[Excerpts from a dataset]
§

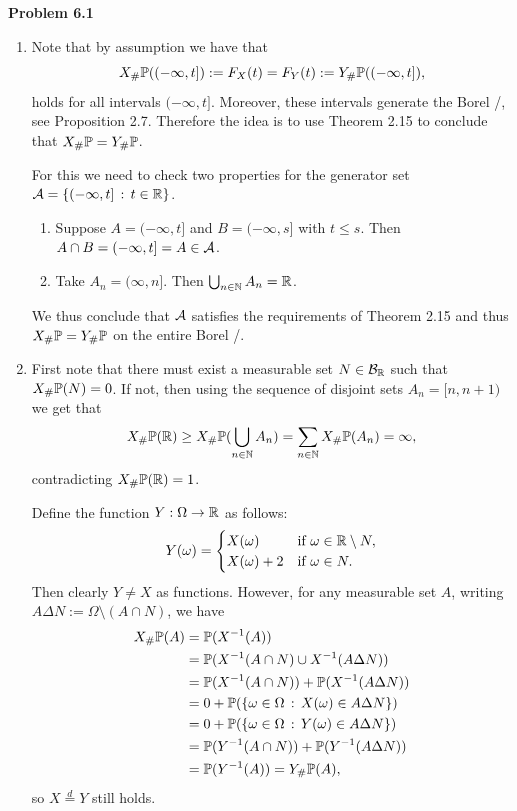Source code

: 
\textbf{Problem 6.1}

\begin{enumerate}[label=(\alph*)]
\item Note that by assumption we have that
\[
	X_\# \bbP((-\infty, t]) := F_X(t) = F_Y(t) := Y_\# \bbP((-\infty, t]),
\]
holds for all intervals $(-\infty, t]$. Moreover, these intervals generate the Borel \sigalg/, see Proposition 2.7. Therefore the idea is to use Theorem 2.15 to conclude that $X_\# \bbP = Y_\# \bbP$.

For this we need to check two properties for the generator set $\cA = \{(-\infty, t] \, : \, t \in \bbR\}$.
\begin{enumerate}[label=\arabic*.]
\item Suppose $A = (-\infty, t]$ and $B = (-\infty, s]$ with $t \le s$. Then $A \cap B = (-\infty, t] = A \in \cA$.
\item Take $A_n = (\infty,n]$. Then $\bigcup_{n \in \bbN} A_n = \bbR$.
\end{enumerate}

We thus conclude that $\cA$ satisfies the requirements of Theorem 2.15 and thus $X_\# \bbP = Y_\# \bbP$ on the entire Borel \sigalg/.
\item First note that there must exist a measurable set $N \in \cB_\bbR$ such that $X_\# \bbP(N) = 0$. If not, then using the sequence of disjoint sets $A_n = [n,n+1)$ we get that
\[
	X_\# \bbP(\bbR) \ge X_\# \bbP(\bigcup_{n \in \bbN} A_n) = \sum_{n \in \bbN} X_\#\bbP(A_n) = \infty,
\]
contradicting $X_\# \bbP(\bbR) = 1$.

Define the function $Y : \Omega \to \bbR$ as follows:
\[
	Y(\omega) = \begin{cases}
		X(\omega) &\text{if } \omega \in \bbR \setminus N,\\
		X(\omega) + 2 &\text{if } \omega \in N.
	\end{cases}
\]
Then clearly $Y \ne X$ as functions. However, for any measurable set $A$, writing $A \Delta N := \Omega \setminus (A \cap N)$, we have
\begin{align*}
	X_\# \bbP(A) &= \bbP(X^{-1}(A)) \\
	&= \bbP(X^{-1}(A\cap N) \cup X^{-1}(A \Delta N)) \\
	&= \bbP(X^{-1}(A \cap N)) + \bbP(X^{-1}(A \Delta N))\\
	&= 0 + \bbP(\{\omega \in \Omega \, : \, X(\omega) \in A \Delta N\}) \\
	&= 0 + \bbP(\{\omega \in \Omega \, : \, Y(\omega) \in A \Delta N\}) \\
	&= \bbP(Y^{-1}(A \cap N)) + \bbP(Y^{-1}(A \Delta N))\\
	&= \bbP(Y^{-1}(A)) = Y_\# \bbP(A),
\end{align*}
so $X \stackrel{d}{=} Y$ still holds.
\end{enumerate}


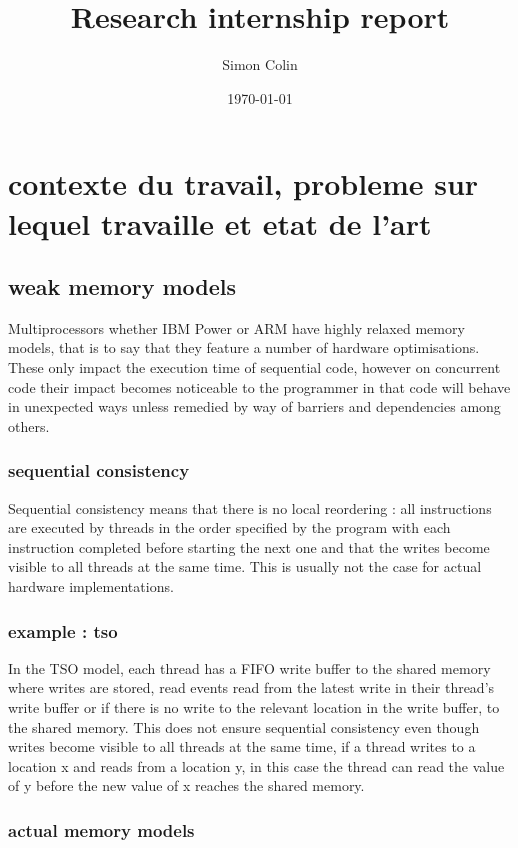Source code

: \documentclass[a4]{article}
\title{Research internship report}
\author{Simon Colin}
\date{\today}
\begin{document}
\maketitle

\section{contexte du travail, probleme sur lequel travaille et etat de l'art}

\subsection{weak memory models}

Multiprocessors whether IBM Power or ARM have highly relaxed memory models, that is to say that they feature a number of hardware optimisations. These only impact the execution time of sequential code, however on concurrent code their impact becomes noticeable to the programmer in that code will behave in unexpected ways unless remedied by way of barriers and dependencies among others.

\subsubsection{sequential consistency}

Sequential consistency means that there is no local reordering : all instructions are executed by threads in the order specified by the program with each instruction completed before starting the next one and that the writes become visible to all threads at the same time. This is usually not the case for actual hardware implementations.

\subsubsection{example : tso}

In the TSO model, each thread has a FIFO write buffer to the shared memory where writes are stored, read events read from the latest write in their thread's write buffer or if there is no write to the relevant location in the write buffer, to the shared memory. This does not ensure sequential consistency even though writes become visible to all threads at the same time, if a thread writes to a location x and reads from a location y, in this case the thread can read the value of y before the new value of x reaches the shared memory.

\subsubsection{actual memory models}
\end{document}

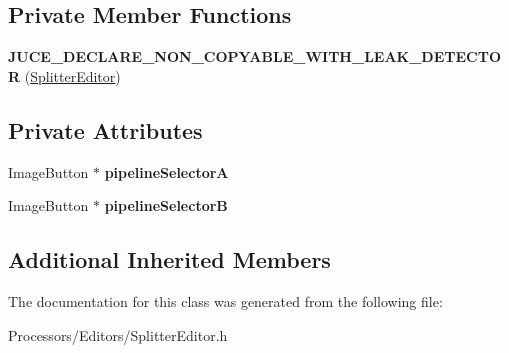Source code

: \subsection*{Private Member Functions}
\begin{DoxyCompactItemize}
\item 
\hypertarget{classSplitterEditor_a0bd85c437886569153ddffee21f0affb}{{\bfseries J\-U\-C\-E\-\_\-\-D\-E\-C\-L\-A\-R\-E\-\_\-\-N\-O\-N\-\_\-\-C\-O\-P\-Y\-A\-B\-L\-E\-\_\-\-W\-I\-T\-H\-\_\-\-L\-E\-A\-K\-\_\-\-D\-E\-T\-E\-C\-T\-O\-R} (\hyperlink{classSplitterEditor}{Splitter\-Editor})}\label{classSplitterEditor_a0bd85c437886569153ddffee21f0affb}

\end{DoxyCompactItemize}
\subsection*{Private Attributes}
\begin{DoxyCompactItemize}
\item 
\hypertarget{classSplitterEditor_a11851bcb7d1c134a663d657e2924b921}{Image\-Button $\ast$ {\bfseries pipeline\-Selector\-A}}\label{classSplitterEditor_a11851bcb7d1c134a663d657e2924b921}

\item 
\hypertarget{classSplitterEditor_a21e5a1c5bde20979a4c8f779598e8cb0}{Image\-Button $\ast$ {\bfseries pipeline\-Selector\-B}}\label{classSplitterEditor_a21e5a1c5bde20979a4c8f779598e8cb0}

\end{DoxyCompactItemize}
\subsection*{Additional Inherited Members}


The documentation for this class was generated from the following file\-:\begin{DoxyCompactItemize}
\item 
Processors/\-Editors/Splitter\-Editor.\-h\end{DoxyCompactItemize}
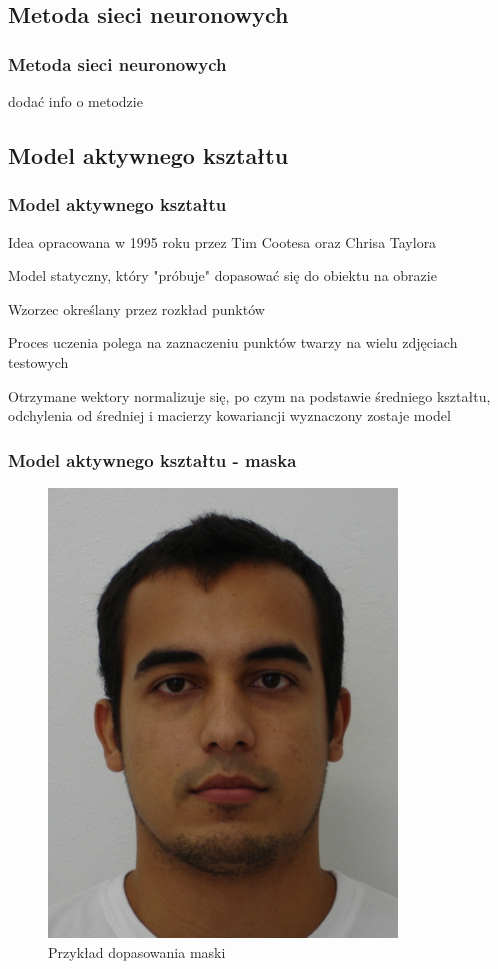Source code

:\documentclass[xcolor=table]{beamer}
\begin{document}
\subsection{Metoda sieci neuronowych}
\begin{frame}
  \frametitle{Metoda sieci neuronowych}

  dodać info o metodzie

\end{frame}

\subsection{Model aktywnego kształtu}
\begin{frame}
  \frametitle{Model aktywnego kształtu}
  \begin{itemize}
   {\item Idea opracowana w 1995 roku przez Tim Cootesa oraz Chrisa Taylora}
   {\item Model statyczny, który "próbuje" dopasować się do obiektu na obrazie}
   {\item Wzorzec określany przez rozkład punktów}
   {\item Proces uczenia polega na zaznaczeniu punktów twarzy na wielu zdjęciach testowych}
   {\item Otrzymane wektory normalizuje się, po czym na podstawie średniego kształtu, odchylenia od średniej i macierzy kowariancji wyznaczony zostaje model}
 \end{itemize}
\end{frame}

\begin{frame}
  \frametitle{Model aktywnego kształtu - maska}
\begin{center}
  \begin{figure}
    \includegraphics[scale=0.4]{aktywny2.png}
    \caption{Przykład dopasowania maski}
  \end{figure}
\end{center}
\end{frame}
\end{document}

§

--- Task instructions ---
The records above should be retyped in full and exactly; omit the pictures.

--- Written answer ---
Source code

: 
\textbf{Problem 6.1}

\begin{enumerate}[label=(\alph*)]
\item Note that by assumption we have that
\[
	X_\# \bbP((-\infty, t]) := F_X(t) = F_Y(t) := Y_\# \bbP((-\infty, t]),
\]
holds for all intervals $(-\infty, t]$. Moreover, these intervals generate the Borel \sigalg/, see Proposition 2.7. Therefore the idea is to use Theorem 2.15 to conclude that $X_\# \bbP = Y_\# \bbP$.

For this we need to check two properties for the generator set $\cA = \{(-\infty, t] \, : \, t \in \bbR\}$.
\begin{enumerate}[label=\arabic*.]
\item Suppose $A = (-\infty, t]$ and $B = (-\infty, s]$ with $t \le s$. Then $A \cap B = (-\infty, t] = A \in \cA$.
\item Take $A_n = (\infty,n]$. Then $\bigcup_{n \in \bbN} A_n = \bbR$.
\end{enumerate}

We thus conclude that $\cA$ satisfies the requirements of Theorem 2.15 and thus $X_\# \bbP = Y_\# \bbP$ on the entire Borel \sigalg/.
\item First note that there must exist a measurable set $N \in \cB_\bbR$ such that $X_\# \bbP(N) = 0$. If not, then using the sequence of disjoint sets $A_n = [n,n+1)$ we get that
\[
	X_\# \bbP(\bbR) \ge X_\# \bbP(\bigcup_{n \in \bbN} A_n) = \sum_{n \in \bbN} X_\#\bbP(A_n) = \infty,
\]
contradicting $X_\# \bbP(\bbR) = 1$.

Define the function $Y : \Omega \to \bbR$ as follows:
\[
	Y(\omega) = \begin{cases}
		X(\omega) &\text{if } \omega \in \bbR \setminus N,\\
		X(\omega) + 2 &\text{if } \omega \in N.
	\end{cases}
\]
Then clearly $Y \ne X$ as functions. However, for any measurable set $A$, writing $A \Delta N := \Omega \setminus (A \cap N)$, we have
\begin{align*}
	X_\# \bbP(A) &= \bbP(X^{-1}(A)) \\
	&= \bbP(X^{-1}(A\cap N) \cup X^{-1}(A \Delta N)) \\
	&= \bbP(X^{-1}(A \cap N)) + \bbP(X^{-1}(A \Delta N))\\
	&= 0 + \bbP(\{\omega \in \Omega \, : \, X(\omega) \in A \Delta N\}) \\
	&= 0 + \bbP(\{\omega \in \Omega \, : \, Y(\omega) \in A \Delta N\}) \\
	&= \bbP(Y^{-1}(A \cap N)) + \bbP(Y^{-1}(A \Delta N))\\
	&= \bbP(Y^{-1}(A)) = Y_\# \bbP(A),
\end{align*}
so $X \stackrel{d}{=} Y$ still holds.
\end{enumerate}


Source code

: \documentclass[a4]{article}
\title{Research internship report}
\author{Simon Colin}
\date{\today}
\begin{document}
\maketitle

\section{contexte du travail, probleme sur lequel travaille et etat de l'art}

\subsection{weak memory models}

Multiprocessors whether IBM Power or ARM have highly relaxed memory models, that is to say that they feature a number of hardware optimisations. These only impact the execution time of sequential code, however on concurrent code their impact becomes noticeable to the programmer in that code will behave in unexpected ways unless remedied by way of barriers and dependencies among others.

\subsubsection{sequential consistency}

Sequential consistency means that there is no local reordering : all instructions are executed by threads in the order specified by the program with each instruction completed before starting the next one and that the writes become visible to all threads at the same time. This is usually not the case for actual hardware implementations.

\subsubsection{example : tso}

In the TSO model, each thread has a FIFO write buffer to the shared memory where writes are stored, read events read from the latest write in their thread's write buffer or if there is no write to the relevant location in the write buffer, to the shared memory. This does not ensure sequential consistency even though writes become visible to all threads at the same time, if a thread writes to a location x and reads from a location y, in this case the thread can read the value of y before the new value of x reaches the shared memory.

\subsubsection{actual memory models}
\end{document}

Source code

: \subsection*{Private Member Functions}
\begin{DoxyCompactItemize}
\item 
\hypertarget{classSplitterEditor_a0bd85c437886569153ddffee21f0affb}{{\bfseries J\-U\-C\-E\-\_\-\-D\-E\-C\-L\-A\-R\-E\-\_\-\-N\-O\-N\-\_\-\-C\-O\-P\-Y\-A\-B\-L\-E\-\_\-\-W\-I\-T\-H\-\_\-\-L\-E\-A\-K\-\_\-\-D\-E\-T\-E\-C\-T\-O\-R} (\hyperlink{classSplitterEditor}{Splitter\-Editor})}\label{classSplitterEditor_a0bd85c437886569153ddffee21f0affb}

\end{DoxyCompactItemize}
\subsection*{Private Attributes}
\begin{DoxyCompactItemize}
\item 
\hypertarget{classSplitterEditor_a11851bcb7d1c134a663d657e2924b921}{Image\-Button $\ast$ {\bfseries pipeline\-Selector\-A}}\label{classSplitterEditor_a11851bcb7d1c134a663d657e2924b921}

\item 
\hypertarget{classSplitterEditor_a21e5a1c5bde20979a4c8f779598e8cb0}{Image\-Button $\ast$ {\bfseries pipeline\-Selector\-B}}\label{classSplitterEditor_a21e5a1c5bde20979a4c8f779598e8cb0}

\end{DoxyCompactItemize}
\subsection*{Additional Inherited Members}


The documentation for this class was generated from the following file\-:\begin{DoxyCompactItemize}
\item 
Processors/\-Editors/Splitter\-Editor.\-h\end{DoxyCompactItemize}
Source code

:\documentclass[xcolor=table]{beamer}
\begin{document}
\subsection{Metoda sieci neuronowych}
\begin{frame}
  \frametitle{Metoda sieci neuronowych}

  dodać info o metodzie

\end{frame}

\subsection{Model aktywnego kształtu}
\begin{frame}
  \frametitle{Model aktywnego kształtu}
  \begin{itemize}
   {\item Idea opracowana w 1995 roku przez Tim Cootesa oraz Chrisa Taylora}
   {\item Model statyczny, który "próbuje" dopasować się do obiektu na obrazie}
   {\item Wzorzec określany przez rozkład punktów}
   {\item Proces uczenia polega na zaznaczeniu punktów twarzy na wielu zdjęciach testowych}
   {\item Otrzymane wektory normalizuje się, po czym na podstawie średniego kształtu, odchylenia od średniej i macierzy kowariancji wyznaczony zostaje model}
 \end{itemize}
\end{frame}

\begin{frame}
  \frametitle{Model aktywnego kształtu - maska}
\begin{center}
  \begin{figure}
    \includegraphics[scale=0.4]{aktywny2.png}
    \caption{Przykład dopasowania maski}
  \end{figure}
\end{center}
\end{frame}
\end{document}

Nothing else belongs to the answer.